Instructions to follow: Could you set down all of the data again, exactly as it stands?

[Saved entries]
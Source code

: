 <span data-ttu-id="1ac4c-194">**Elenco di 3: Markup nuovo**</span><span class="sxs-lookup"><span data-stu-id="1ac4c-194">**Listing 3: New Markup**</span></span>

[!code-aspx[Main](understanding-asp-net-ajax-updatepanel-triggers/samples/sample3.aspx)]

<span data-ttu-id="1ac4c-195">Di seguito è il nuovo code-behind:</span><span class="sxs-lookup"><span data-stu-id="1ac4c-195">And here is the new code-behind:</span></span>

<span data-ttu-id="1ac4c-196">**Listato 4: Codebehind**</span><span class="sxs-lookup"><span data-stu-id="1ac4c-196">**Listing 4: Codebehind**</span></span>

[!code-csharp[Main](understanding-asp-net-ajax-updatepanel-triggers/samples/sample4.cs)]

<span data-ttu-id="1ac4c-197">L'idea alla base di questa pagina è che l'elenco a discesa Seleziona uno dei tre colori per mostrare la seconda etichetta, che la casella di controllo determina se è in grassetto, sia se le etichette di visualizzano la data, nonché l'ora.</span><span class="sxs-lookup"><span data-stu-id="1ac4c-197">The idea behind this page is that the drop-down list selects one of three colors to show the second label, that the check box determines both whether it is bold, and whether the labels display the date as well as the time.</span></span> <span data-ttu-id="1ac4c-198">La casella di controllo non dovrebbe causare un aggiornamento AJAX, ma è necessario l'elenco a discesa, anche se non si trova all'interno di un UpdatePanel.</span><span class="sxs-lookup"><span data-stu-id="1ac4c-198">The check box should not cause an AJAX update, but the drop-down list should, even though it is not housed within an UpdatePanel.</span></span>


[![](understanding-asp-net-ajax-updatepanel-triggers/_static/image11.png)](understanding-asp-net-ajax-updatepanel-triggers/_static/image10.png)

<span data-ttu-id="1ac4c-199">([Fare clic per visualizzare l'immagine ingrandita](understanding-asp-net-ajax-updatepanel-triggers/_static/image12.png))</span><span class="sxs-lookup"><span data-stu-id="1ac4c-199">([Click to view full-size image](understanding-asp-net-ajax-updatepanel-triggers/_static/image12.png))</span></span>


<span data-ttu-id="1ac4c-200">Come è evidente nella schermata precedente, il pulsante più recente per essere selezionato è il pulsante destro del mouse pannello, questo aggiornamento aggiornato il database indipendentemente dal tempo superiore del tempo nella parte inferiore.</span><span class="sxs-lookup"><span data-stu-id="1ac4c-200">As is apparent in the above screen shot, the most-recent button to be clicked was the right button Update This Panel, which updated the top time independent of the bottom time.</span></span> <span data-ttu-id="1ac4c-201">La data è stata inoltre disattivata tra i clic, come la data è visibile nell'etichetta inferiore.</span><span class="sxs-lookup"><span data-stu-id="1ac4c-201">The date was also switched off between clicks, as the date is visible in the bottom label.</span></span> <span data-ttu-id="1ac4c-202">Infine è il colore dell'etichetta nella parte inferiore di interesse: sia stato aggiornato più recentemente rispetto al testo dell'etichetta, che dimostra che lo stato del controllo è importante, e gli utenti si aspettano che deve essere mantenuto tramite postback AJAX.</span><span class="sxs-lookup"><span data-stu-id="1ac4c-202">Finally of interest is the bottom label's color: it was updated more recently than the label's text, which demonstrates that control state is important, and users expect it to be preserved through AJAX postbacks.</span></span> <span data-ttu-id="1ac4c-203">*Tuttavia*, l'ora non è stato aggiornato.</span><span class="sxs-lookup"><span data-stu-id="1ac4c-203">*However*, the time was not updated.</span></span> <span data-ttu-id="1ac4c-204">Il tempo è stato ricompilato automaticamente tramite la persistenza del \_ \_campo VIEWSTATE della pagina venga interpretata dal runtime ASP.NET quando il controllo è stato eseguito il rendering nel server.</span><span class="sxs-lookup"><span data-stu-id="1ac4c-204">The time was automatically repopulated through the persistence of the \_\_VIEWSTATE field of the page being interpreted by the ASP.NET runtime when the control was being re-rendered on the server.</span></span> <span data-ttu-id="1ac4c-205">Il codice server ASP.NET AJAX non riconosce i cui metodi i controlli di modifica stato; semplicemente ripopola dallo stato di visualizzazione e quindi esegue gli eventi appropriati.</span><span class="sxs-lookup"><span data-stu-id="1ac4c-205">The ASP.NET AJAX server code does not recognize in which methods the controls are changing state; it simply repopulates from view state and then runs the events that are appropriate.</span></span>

Answer for the task:
Source code

: <span data-ttu-id="1ac4c-194">**Elenco di 3: Markup nuovo**</span><span class="sxs-lookup"><span data-stu-id="1ac4c-194">**Listing 3: New Markup**</span></span>

[!code-aspx[Main](understanding-asp-net-ajax-updatepanel-triggers/samples/sample3.aspx)]

<span data-ttu-id="1ac4c-195">Di seguito è il nuovo code-behind:</span><span class="sxs-lookup"><span data-stu-id="1ac4c-195">And here is the new code-behind:</span></span>

<span data-ttu-id="1ac4c-196">**Listato 4: Codebehind**</span><span class="sxs-lookup"><span data-stu-id="1ac4c-196">**Listing 4: Codebehind**</span></span>

[!code-csharp[Main](understanding-asp-net-ajax-updatepanel-triggers/samples/sample4.cs)]

<span data-ttu-id="1ac4c-197">L'idea alla base di questa pagina è che l'elenco a discesa Seleziona uno dei tre colori per mostrare la seconda etichetta, che la casella di controllo determina se è in grassetto, sia se le etichette di visualizzano la data, nonché l'ora.</span><span class="sxs-lookup"><span data-stu-id="1ac4c-197">The idea behind this page is that the drop-down list selects one of three colors to show the second label, that the check box determines both whether it is bold, and whether the labels display the date as well as the time.</span></span> <span data-ttu-id="1ac4c-198">La casella di controllo non dovrebbe causare un aggiornamento AJAX, ma è necessario l'elenco a discesa, anche se non si trova all'interno di un UpdatePanel.</span><span class="sxs-lookup"><span data-stu-id="1ac4c-198">The check box should not cause an AJAX update, but the drop-down list should, even though it is not housed within an UpdatePanel.</span></span>


[![](understanding-asp-net-ajax-updatepanel-triggers/_static/image11.png)](understanding-asp-net-ajax-updatepanel-triggers/_static/image10.png)

<span data-ttu-id="1ac4c-199">([Fare clic per visualizzare l'immagine ingrandita](understanding-asp-net-ajax-updatepanel-triggers/_static/image12.png))</span><span class="sxs-lookup"><span data-stu-id="1ac4c-199">([Click to view full-size image](understanding-asp-net-ajax-updatepanel-triggers/_static/image12.png))</span></span>


<span data-ttu-id="1ac4c-200">Come è evidente nella schermata precedente, il pulsante più recente per essere selezionato è il pulsante destro del mouse pannello, questo aggiornamento aggiornato il database indipendentemente dal tempo superiore del tempo nella parte inferiore.</span><span class="sxs-lookup"><span data-stu-id="1ac4c-200">As is apparent in the above screen shot, the most-recent button to be clicked was the right button Update This Panel, which updated the top time independent of the bottom time.</span></span> <span data-ttu-id="1ac4c-201">La data è stata inoltre disattivata tra i clic, come la data è visibile nell'etichetta inferiore.</span><span class="sxs-lookup"><span data-stu-id="1ac4c-201">The date was also switched off between clicks, as the date is visible in the bottom label.</span></span> <span data-ttu-id="1ac4c-202">Infine è il colore dell'etichetta nella parte inferiore di interesse: sia stato aggiornato più recentemente rispetto al testo dell'etichetta, che dimostra che lo stato del controllo è importante, e gli utenti si aspettano che deve essere mantenuto tramite postback AJAX.</span><span class="sxs-lookup"><span data-stu-id="1ac4c-202">Finally of interest is the bottom label's color: it was updated more recently than the label's text, which demonstrates that control state is important, and users expect it to be preserved through AJAX postbacks.</span></span> <span data-ttu-id="1ac4c-203">*Tuttavia*, l'ora non è stato aggiornato.</span><span class="sxs-lookup"><span data-stu-id="1ac4c-203">*However*, the time was not updated.</span></span> <span data-ttu-id="1ac4c-204">Il tempo è stato ricompilato automaticamente tramite la persistenza del \_ \_campo VIEWSTATE della pagina venga interpretata dal runtime ASP.NET quando il controllo è stato eseguito il rendering nel server.</span><span class="sxs-lookup"><span data-stu-id="1ac4c-204">The time was automatically repopulated through the persistence of the \_\_VIEWSTATE field of the page being interpreted by the ASP.NET runtime when the control was being re-rendered on the server.</span></span> <span data-ttu-id="1ac4c-205">Il codice server ASP.NET AJAX non riconosce i cui metodi i controlli di modifica stato; semplicemente ripopola dallo stato di visualizzazione e quindi esegue gli eventi appropriati.</span><span class="sxs-lookup"><span data-stu-id="1ac4c-205">The ASP.NET AJAX server code does not recognize in which methods the controls are changing state; it simply repopulates from view state and then runs the events that are appropriate.</span></span>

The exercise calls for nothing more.